Monday, July 14, 2014

Writing 101: What's Your Hook?

Like the best hit songs, good books need to have a great hook. There are all sorts of different ways to hook readers right at the beginning of a story. Do you know how to use all of them? 

Baiting the Hook

How  a story begins is really the most important thing about it, because there are readers out there who will look at this and nothing else. If you don't catch those readers who nibble on those first few lines, and get them reeled in, you'll lose them for ever. There are many different literary devices which can be used to hook readers. Get to know them, learn how to use them and then figure out how to make them your own. 

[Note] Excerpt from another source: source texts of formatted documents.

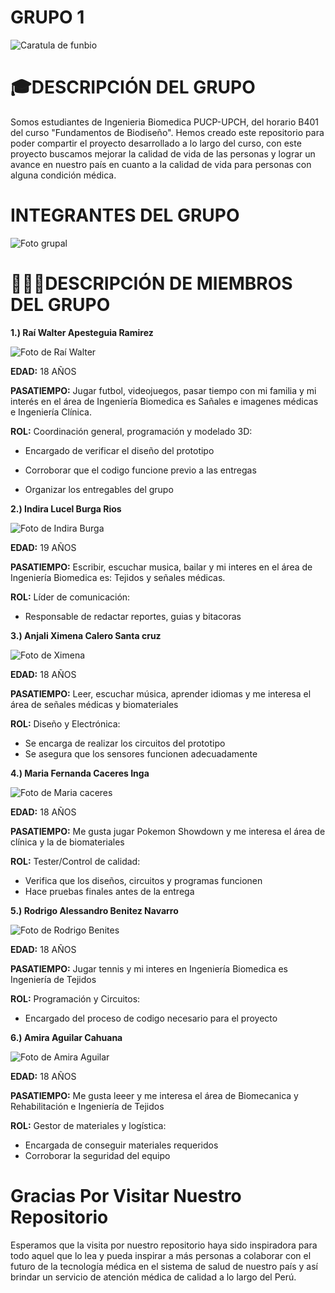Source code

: # GRUPO 1

![Caratula de funbio](Imagenes/Trabajo%20funbio.png)

# 🎓DESCRIPCIÓN DEL GRUPO
Somos estudiantes de Ingenieria Biomedica PUCP-UPCH, del horario B401 del curso "Fundamentos de Biodiseño". Hemos creado este repositorio para poder compartir el proyecto desarrollado a lo largo del 
curso, con este proyecto buscamos mejorar la calidad de vida de las personas y lograr un avance en nuestro país en cuanto a la calidad de vida para personas con alguna condición médica. 

 # **INTEGRANTES DEL GRUPO**
![Foto grupal](https://github.com/mariaCaceresI/Funbio/blob/a3faf8bc43175b57df03b61a2b888478b332b407/Imagenes/6501df51-3a99-4ca0-a6cc-f6a17df2314f.jpg)
  
# 🧑‍🤝‍🧑DESCRIPCIÓN DE MIEMBROS DEL GRUPO

**1.) Raí Walter Apesteguia Ramirez**

![Foto de Raí Walter](https://github.com/mariaCaceresI/Funbio/blob/c6f16842383a9d6bbe9d610338ea95ab69842393/Imagenes/677cbd5f-246b-4bf9-b787-a7efa5dc9603.jpg)

**EDAD:** 18 AÑOS

**PASATIEMPO:** Jugar futbol, videojuegos, pasar tiempo con mi familia y mi interés en el área de Ingeniería Biomedica es Sañales e imagenes médicas e Ingeniería Clínica. 


**ROL:** Coordinación general, programación y modelado 3D: 
          
- Encargado de verificar el diseño del prototipo
          
- Corroborar que el codigo funcione previo a las entregas

- Organizar los entregables del grupo


**2.) Indira Lucel Burga Rios**

![Foto de Indira Burga](https://raw.githubusercontent.com/mariaCaceresI/Funbio/837eeca832f995dba1493452e93e67b7e7d26e61/Imagenes/1d320803-5344-4b6a-8807-77bc4263988d.jpg)


**EDAD:** 19 AÑOS

**PASATIEMPO:** Escribir, escuchar musica, bailar y mi interes en el área de Ingeniería Biomedica es: Tejidos y señales médicas. 


**ROL:** Líder de comunicación: 
          
- Responsable de redactar reportes, guias y bitacoras


**3.) Anjali Ximena Calero Santa cruz**

![Foto de Ximena](https://github.com/mariaCaceresI/Funbio/blob/1a84b8f9a806eccc62b51eb6023a96a4468e42a5/Imagenes/IMG-20231002-WA0022.jpg)


**EDAD:** 18 AÑOS

**PASATIEMPO:** Leer, escuchar música, aprender idiomas y me interesa el área de señales médicas y biomateriales


**ROL:** Diseño y Electrónica: 
          
- Se encarga de realizar los circuitos del prototipo
- Se asegura que los sensores funcionen adecuadamente


**4.) Maria Fernanda Caceres Inga**

![Foto de Maria caceres](https://github.com/mariaCaceresI/Funbio/blob/02a4ef82fed15c671fd9cb9f321e02f73b27d67d/Imagenes/WhatsApp%20Image%202025-08-20%20at%205.26.59%20PM.jpeg)


**EDAD:** 18 AÑOS

**PASATIEMPO:** Me gusta jugar Pokemon Showdown y me interesa el área de clínica y la de biomateriales


**ROL:** Tester/Control de calidad: 
          
- Verifica que los diseños, circuitos y programas funcionen
- Hace pruebas finales antes de la entrega
           

**5.) Rodrigo Alessandro Benitez Navarro**

![Foto de Rodrigo Benites](https://github.com/mariaCaceresI/Funbio/blob/fcd088a306edc3f6a29a3de713f2dc8024b324a5/Imagenes/03cf21fa-5f47-434a-a46f-617dc3193cfa.jpg)


**EDAD:** 18 AÑOS

**PASATIEMPO:** Jugar tennis y mi interes en Ingeniería Biomedica es Ingeniería de Tejidos


**ROL:** Programación y Circuitos: 
          
- Encargado del proceso de codigo necesario para el proyecto


**6.) Amira Aguilar Cahuana**

![Foto de Amira Aguilar](https://github.com/mariaCaceresI/Funbio/blob/9065d5cbbea22f476034c20bdb774e5bd9642a36/Imagenes/WhatsApp%20Image%202025-08-20%20at%205.40.10%20PM.jpeg)


**EDAD:** 18 AÑOS

**PASATIEMPO:** Me gusta leeer y me interesa el área de Biomecanica y Rehabilitación e Ingeniería de Tejidos


**ROL:** Gestor de materiales y logística: 
          
- Encargada de conseguir materiales requeridos
- Corroborar la seguridad del equipo

# Gracias Por Visitar Nuestro Repositorio

Esperamos que la visita por nuestro repositorio haya sido inspiradora para todo aquel que lo lea y pueda inspirar a más personas a colaborar con el futuro de la tecnología médica en el sistema de salud de nuestro país y así brindar un servicio de atención médica de calidad a lo largo del Perú.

  • Flashback: Go into the distant past to hook readers with a flashback scene. Show what life was like before the stuff that happens in the story, and make it look really amazing. This works well when the book will be showing events that are totally different.
  • Flashforward: Look back at the events of the book with some perspective, dropping tantalizing hints about how the things that happened affected the world, the characters or whatever. This is a common narrative plot device, but a good writer can still make this an exciting technique. 
  • Story-within-a-story: It's always interesting to begin a book as a story that's being told to someone else. An example of this occurs in Arabian Nights, in which the storyteller is using short stories to stave off execution. 
  • In media res: This sounds like a very fancy technique, but it's really one of the most commonly used. In media res means beginning a story right in the middle of the action. I use this all the time because it's an effective way to hook the reader right away. If something is already happening, why wouldn't they keep reading to see how it resolves itself?
  • Third-party storyteller: This isn't a literary technique per se, because I just came up with that name, but it's a technique that works. Introduce a story through someone who's not connected to the story, such as a local newspaper or television station. Hearing the introduction through a dispassionate and uninterested source adds an element of mystery to the beginning of the book, because the reader doesn't know right away who the story is about -- though they do get a taste of what it's about.
Hook your readers with one of these devices, or one of your own design. Get them interested immediately, because if you don't you won't be able to keep them. Polish up your hook, and catch lots of interested readers with it.